**What you need to do:** Reproduce exactly, from the data that follows, the line with "This is an application", the line with "on the dashboard.", and every line that lies between them.
--- Excerpted records Enclosed Below ---
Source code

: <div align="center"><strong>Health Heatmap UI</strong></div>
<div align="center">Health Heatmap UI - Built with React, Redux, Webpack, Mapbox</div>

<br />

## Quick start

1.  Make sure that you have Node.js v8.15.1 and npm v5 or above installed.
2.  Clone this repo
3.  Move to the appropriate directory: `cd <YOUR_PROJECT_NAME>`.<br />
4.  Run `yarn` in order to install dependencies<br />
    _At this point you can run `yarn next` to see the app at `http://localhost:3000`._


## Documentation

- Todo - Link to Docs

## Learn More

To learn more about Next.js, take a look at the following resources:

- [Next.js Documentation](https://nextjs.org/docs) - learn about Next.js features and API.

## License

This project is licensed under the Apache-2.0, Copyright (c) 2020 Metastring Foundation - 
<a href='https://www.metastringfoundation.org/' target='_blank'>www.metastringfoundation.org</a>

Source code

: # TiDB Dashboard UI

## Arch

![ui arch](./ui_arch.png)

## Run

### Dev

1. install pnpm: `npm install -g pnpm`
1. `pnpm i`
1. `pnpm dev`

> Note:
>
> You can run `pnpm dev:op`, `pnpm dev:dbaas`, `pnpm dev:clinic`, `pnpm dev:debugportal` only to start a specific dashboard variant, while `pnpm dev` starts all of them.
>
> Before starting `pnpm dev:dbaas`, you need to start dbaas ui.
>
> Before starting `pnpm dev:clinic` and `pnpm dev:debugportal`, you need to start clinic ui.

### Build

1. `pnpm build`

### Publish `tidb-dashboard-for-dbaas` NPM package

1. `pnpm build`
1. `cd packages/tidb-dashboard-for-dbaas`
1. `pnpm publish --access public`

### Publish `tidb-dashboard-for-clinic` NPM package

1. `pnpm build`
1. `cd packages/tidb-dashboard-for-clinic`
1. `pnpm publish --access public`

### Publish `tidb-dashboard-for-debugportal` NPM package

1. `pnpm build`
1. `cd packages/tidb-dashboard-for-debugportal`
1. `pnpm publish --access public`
--- End of Enclosed Excerpted records ---
--- Excerpted records Enclosed Below ---
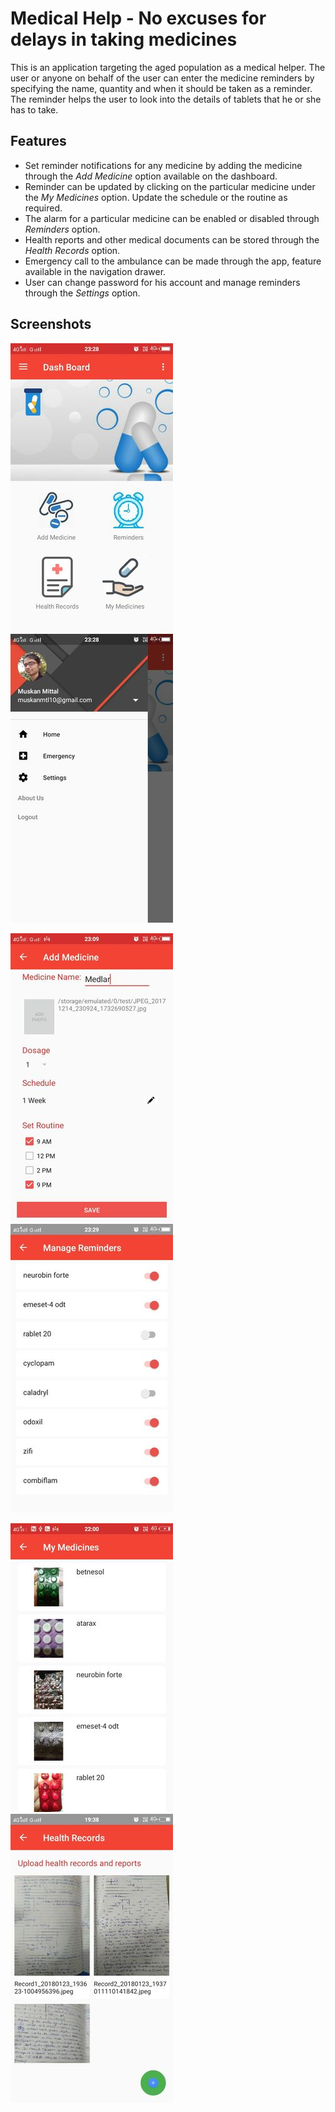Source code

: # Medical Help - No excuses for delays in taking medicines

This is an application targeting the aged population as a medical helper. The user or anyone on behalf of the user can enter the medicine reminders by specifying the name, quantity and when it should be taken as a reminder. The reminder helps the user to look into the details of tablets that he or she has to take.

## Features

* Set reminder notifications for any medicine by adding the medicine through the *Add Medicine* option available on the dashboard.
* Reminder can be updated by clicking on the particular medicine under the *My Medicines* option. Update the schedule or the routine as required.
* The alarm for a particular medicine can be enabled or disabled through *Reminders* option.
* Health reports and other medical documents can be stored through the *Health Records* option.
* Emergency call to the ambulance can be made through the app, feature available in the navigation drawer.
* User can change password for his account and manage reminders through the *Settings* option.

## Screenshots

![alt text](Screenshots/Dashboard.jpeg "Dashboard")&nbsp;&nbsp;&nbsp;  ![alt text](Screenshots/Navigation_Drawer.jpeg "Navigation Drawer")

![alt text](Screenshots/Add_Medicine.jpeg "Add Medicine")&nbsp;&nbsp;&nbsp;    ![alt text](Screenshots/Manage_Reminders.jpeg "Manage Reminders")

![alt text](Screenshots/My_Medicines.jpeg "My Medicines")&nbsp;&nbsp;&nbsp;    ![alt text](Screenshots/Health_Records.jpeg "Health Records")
--- End of Enclosed Excerpted records ---
**Written answer:**
This is an application targeting the aged population as a medical helper. The user or anyone on behalf of the user can enter the medicine reminders by specifying the name, quantity and when it should be taken as a reminder. The reminder helps the user to look into the details of tablets that he or she has to take.

## Features

* Set reminder notifications for any medicine by adding the medicine through the *Add Medicine* option available on the dashboard.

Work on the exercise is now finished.